**WHAT IS REQUIRED**
Going down the listing below, print exactly each line from the one with "b. mvn install:install-file" up to and including the one with "e. mvn clean", and skip the rest.

**ENTRIES PROVIDED**
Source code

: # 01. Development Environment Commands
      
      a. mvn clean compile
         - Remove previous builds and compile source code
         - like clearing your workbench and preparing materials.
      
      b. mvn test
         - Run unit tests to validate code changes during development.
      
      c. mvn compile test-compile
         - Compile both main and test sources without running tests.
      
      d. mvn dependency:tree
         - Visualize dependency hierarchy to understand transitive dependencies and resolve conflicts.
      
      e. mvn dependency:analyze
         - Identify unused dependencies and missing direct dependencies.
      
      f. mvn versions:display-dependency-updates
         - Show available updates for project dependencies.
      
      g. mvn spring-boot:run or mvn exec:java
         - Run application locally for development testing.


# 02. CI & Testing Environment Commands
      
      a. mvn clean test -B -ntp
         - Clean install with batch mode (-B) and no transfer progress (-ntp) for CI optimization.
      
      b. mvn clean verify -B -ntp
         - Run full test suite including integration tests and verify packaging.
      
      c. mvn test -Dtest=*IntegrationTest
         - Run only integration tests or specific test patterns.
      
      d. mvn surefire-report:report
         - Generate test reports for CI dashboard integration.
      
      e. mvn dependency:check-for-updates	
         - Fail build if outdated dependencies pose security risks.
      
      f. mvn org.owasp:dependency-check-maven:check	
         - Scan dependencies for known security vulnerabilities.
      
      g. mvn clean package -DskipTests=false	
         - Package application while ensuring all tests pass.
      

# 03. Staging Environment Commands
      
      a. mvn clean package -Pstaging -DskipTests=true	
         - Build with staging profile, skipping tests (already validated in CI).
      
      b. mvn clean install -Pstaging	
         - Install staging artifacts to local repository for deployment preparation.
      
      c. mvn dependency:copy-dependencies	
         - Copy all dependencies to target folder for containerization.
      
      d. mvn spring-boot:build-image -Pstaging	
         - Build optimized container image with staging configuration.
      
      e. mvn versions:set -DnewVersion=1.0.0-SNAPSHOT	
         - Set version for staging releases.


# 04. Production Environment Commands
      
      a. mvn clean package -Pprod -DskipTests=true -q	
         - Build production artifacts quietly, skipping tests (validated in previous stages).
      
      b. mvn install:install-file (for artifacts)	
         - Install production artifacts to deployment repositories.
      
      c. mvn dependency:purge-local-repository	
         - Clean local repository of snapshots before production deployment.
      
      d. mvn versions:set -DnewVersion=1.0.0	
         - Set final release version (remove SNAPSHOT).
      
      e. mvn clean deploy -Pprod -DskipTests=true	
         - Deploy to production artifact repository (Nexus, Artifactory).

**SOLUTION BELOW**
      b. mvn install:install-file (for artifacts)	
         - Install production artifacts to deployment repositories.
      
      c. mvn dependency:purge-local-repository	
         - Clean local repository of snapshots before production deployment.
      
      d. mvn versions:set -DnewVersion=1.0.0	
         - Set final release version (remove SNAPSHOT).
      
      e. mvn clean deploy -Pprod -DskipTests=true	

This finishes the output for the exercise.